> Task description
An answer that reproduces all the entries exactly is what is needed.
>>>>>
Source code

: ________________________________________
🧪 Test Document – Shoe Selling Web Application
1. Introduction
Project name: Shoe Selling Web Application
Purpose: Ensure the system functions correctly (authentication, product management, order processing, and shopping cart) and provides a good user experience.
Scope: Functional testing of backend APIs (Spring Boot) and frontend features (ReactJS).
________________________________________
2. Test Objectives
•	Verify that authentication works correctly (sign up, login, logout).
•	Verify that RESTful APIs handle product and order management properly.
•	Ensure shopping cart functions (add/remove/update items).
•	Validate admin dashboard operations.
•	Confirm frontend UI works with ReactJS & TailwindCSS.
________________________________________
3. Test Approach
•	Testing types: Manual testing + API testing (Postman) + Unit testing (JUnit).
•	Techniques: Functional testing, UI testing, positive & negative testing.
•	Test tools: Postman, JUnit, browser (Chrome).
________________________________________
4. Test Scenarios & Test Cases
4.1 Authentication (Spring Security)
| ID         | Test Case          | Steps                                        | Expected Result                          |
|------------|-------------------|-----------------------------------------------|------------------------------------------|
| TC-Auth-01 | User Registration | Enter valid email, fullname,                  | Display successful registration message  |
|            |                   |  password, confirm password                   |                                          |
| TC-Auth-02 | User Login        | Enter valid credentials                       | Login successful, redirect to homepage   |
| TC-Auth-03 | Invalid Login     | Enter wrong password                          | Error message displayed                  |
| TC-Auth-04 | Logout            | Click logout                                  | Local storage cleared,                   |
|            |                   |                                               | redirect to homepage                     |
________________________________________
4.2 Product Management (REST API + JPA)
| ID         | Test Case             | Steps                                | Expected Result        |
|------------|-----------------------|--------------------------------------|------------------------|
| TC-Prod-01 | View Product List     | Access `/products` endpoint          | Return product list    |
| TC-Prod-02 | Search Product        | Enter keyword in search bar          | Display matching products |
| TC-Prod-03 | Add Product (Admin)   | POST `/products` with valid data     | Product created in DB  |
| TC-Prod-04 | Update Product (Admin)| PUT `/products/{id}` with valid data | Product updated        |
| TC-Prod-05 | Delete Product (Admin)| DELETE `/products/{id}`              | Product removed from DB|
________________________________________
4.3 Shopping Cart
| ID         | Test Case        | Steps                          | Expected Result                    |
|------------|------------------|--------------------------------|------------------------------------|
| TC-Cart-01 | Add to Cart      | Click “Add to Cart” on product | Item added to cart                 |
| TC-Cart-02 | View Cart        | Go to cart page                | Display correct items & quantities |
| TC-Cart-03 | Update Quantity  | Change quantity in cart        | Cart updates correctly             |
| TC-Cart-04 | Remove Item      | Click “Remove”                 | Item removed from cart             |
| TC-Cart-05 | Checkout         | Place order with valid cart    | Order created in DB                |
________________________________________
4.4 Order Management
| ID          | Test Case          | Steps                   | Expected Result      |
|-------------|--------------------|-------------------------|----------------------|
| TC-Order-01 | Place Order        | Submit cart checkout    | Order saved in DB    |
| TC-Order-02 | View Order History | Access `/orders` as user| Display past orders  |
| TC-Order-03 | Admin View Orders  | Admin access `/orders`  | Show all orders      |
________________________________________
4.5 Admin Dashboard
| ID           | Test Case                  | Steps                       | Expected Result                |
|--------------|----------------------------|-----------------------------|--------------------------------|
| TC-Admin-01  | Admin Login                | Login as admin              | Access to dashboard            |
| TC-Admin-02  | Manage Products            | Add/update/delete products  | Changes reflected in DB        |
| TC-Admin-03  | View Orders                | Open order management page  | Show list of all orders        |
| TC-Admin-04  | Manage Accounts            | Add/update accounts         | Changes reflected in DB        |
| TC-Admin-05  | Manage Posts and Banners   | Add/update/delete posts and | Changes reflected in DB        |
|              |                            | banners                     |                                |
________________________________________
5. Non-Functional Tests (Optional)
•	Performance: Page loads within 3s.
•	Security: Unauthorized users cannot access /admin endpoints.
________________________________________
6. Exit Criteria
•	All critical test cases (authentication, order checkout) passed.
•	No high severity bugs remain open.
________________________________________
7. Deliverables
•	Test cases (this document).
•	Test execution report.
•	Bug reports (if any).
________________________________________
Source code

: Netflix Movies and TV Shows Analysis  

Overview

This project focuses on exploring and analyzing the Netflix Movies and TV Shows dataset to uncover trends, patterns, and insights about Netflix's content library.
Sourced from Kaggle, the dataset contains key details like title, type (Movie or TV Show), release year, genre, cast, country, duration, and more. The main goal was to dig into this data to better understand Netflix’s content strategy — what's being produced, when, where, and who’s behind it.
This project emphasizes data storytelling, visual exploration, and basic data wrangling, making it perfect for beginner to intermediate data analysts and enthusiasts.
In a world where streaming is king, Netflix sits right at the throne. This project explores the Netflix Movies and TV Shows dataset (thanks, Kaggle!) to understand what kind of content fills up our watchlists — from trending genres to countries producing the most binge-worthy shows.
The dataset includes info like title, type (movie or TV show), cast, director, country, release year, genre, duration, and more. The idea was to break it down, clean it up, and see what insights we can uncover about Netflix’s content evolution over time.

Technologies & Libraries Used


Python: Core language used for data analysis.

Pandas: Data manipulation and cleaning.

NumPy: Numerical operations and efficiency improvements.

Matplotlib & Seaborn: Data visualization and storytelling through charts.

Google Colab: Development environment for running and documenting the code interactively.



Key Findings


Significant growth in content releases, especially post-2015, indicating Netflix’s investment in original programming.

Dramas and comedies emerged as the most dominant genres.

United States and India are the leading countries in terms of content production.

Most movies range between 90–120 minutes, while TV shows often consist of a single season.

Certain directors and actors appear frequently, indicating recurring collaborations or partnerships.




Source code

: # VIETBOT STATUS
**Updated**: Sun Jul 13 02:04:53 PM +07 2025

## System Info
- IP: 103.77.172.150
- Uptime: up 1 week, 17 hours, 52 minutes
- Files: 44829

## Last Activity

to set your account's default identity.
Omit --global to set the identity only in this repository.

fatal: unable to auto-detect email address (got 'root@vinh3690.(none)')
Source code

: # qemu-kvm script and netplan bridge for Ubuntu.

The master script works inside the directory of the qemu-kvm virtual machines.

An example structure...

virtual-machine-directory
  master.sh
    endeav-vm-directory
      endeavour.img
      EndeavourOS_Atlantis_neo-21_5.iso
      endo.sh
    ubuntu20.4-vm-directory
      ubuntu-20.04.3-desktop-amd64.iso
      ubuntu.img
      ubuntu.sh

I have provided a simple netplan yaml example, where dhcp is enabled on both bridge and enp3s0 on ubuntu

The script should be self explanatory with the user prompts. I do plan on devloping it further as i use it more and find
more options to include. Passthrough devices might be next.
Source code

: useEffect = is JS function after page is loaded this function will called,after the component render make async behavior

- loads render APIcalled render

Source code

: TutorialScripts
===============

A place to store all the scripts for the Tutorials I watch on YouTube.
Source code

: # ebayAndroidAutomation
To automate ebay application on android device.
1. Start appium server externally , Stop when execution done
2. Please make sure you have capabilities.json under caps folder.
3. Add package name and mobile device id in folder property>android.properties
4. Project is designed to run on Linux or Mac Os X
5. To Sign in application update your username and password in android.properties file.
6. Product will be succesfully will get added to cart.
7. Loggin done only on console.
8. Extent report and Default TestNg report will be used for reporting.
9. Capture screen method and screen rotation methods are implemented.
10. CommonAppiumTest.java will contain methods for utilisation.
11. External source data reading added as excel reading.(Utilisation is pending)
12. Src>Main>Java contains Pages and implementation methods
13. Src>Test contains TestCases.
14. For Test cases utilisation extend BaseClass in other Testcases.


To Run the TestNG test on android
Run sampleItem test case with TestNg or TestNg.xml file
<<<<<
> Answer to this exercise
Source code

: ________________________________________
🧪 Test Document – Shoe Selling Web Application
1. Introduction
Project name: Shoe Selling Web Application
Purpose: Ensure the system functions correctly (authentication, product management, order processing, and shopping cart) and provides a good user experience.
Scope: Functional testing of backend APIs (Spring Boot) and frontend features (ReactJS).
________________________________________
2. Test Objectives
•	Verify that authentication works correctly (sign up, login, logout).
•	Verify that RESTful APIs handle product and order management properly.
•	Ensure shopping cart functions (add/remove/update items).
•	Validate admin dashboard operations.
•	Confirm frontend UI works with ReactJS & TailwindCSS.
________________________________________
3. Test Approach
•	Testing types: Manual testing + API testing (Postman) + Unit testing (JUnit).
•	Techniques: Functional testing, UI testing, positive & negative testing.
•	Test tools: Postman, JUnit, browser (Chrome).
________________________________________
4. Test Scenarios & Test Cases
4.1 Authentication (Spring Security)
| ID         | Test Case          | Steps                                        | Expected Result                          |
|------------|-------------------|-----------------------------------------------|------------------------------------------|
| TC-Auth-01 | User Registration | Enter valid email, fullname,                  | Display successful registration message  |
|            |                   |  password, confirm password                   |                                          |
| TC-Auth-02 | User Login        | Enter valid credentials                       | Login successful, redirect to homepage   |
| TC-Auth-03 | Invalid Login     | Enter wrong password                          | Error message displayed                  |
| TC-Auth-04 | Logout            | Click logout                                  | Local storage cleared,                   |
|            |                   |                                               | redirect to homepage                     |
________________________________________
4.2 Product Management (REST API + JPA)
| ID         | Test Case             | Steps                                | Expected Result        |
|------------|-----------------------|--------------------------------------|------------------------|
| TC-Prod-01 | View Product List     | Access `/products` endpoint          | Return product list    |
| TC-Prod-02 | Search Product        | Enter keyword in search bar          | Display matching products |
| TC-Prod-03 | Add Product (Admin)   | POST `/products` with valid data     | Product created in DB  |
| TC-Prod-04 | Update Product (Admin)| PUT `/products/{id}` with valid data | Product updated        |
| TC-Prod-05 | Delete Product (Admin)| DELETE `/products/{id}`              | Product removed from DB|
________________________________________
4.3 Shopping Cart
| ID         | Test Case        | Steps                          | Expected Result                    |
|------------|------------------|--------------------------------|------------------------------------|
| TC-Cart-01 | Add to Cart      | Click “Add to Cart” on product | Item added to cart                 |
| TC-Cart-02 | View Cart        | Go to cart page                | Display correct items & quantities |
| TC-Cart-03 | Update Quantity  | Change quantity in cart        | Cart updates correctly             |
| TC-Cart-04 | Remove Item      | Click “Remove”                 | Item removed from cart             |
| TC-Cart-05 | Checkout         | Place order with valid cart    | Order created in DB                |
________________________________________
4.4 Order Management
| ID          | Test Case          | Steps                   | Expected Result      |
|-------------|--------------------|-------------------------|----------------------|
| TC-Order-01 | Place Order        | Submit cart checkout    | Order saved in DB    |
| TC-Order-02 | View Order History | Access `/orders` as user| Display past orders  |
| TC-Order-03 | Admin View Orders  | Admin access `/orders`  | Show all orders      |
________________________________________
4.5 Admin Dashboard
| ID           | Test Case                  | Steps                       | Expected Result                |
|--------------|----------------------------|-----------------------------|--------------------------------|
| TC-Admin-01  | Admin Login                | Login as admin              | Access to dashboard            |
| TC-Admin-02  | Manage Products            | Add/update/delete products  | Changes reflected in DB        |
| TC-Admin-03  | View Orders                | Open order management page  | Show list of all orders        |
| TC-Admin-04  | Manage Accounts            | Add/update accounts         | Changes reflected in DB        |
| TC-Admin-05  | Manage Posts and Banners   | Add/update/delete posts and | Changes reflected in DB        |
|              |                            | banners                     |                                |
________________________________________
5. Non-Functional Tests (Optional)
•	Performance: Page loads within 3s.
•	Security: Unauthorized users cannot access /admin endpoints.
________________________________________
6. Exit Criteria
•	All critical test cases (authentication, order checkout) passed.
•	No high severity bugs remain open.
________________________________________
7. Deliverables
•	Test cases (this document).
•	Test execution report.
•	Bug reports (if any).
________________________________________
Source code

: Netflix Movies and TV Shows Analysis  

Overview

This project focuses on exploring and analyzing the Netflix Movies and TV Shows dataset to uncover trends, patterns, and insights about Netflix's content library.
Sourced from Kaggle, the dataset contains key details like title, type (Movie or TV Show), release year, genre, cast, country, duration, and more. The main goal was to dig into this data to better understand Netflix’s content strategy — what's being produced, when, where, and who’s behind it.
This project emphasizes data storytelling, visual exploration, and basic data wrangling, making it perfect for beginner to intermediate data analysts and enthusiasts.
In a world where streaming is king, Netflix sits right at the throne. This project explores the Netflix Movies and TV Shows dataset (thanks, Kaggle!) to understand what kind of content fills up our watchlists — from trending genres to countries producing the most binge-worthy shows.
The dataset includes info like title, type (movie or TV show), cast, director, country, release year, genre, duration, and more. The idea was to break it down, clean it up, and see what insights we can uncover about Netflix’s content evolution over time.

Technologies & Libraries Used


Python: Core language used for data analysis.

Pandas: Data manipulation and cleaning.

NumPy: Numerical operations and efficiency improvements.

Matplotlib & Seaborn: Data visualization and storytelling through charts.

Google Colab: Development environment for running and documenting the code interactively.



Key Findings


Significant growth in content releases, especially post-2015, indicating Netflix’s investment in original programming.

Dramas and comedies emerged as the most dominant genres.

United States and India are the leading countries in terms of content production.

Most movies range between 90–120 minutes, while TV shows often consist of a single season.

Certain directors and actors appear frequently, indicating recurring collaborations or partnerships.




Source code

: # VIETBOT STATUS
**Updated**: Sun Jul 13 02:04:53 PM +07 2025

## System Info
- IP: 103.77.172.150
- Uptime: up 1 week, 17 hours, 52 minutes
- Files: 44829

## Last Activity

to set your account's default identity.
Omit --global to set the identity only in this repository.

fatal: unable to auto-detect email address (got 'root@vinh3690.(none)')
Source code

: # qemu-kvm script and netplan bridge for Ubuntu.

The master script works inside the directory of the qemu-kvm virtual machines.

An example structure...

virtual-machine-directory
  master.sh
    endeav-vm-directory
      endeavour.img
      EndeavourOS_Atlantis_neo-21_5.iso
      endo.sh
    ubuntu20.4-vm-directory
      ubuntu-20.04.3-desktop-amd64.iso
      ubuntu.img
      ubuntu.sh

I have provided a simple netplan yaml example, where dhcp is enabled on both bridge and enp3s0 on ubuntu

The script should be self explanatory with the user prompts. I do plan on devloping it further as i use it more and find
more options to include. Passthrough devices might be next.
Source code

: useEffect = is JS function after page is loaded this function will called,after the component render make async behavior

- loads render APIcalled render

Source code

: TutorialScripts
===============

A place to store all the scripts for the Tutorials I watch on YouTube.
Source code

: # ebayAndroidAutomation
To automate ebay application on android device.
1. Start appium server externally , Stop when execution done
2. Please make sure you have capabilities.json under caps folder.
3. Add package name and mobile device id in folder property>android.properties
4. Project is designed to run on Linux or Mac Os X
5. To Sign in application update your username and password in android.properties file.
6. Product will be succesfully will get added to cart.
7. Loggin done only on console.
8. Extent report and Default TestNg report will be used for reporting.
9. Capture screen method and screen rotation methods are implemented.
10. CommonAppiumTest.java will contain methods for utilisation.
11. External source data reading added as excel reading.(Utilisation is pending)
12. Src>Main>Java contains Pages and implementation methods
13. Src>Test contains TestCases.
14. For Test cases utilisation extend BaseClass in other Testcases.


To Run the TestNG test on android
Run sampleItem test case with TestNg or TestNg.xml file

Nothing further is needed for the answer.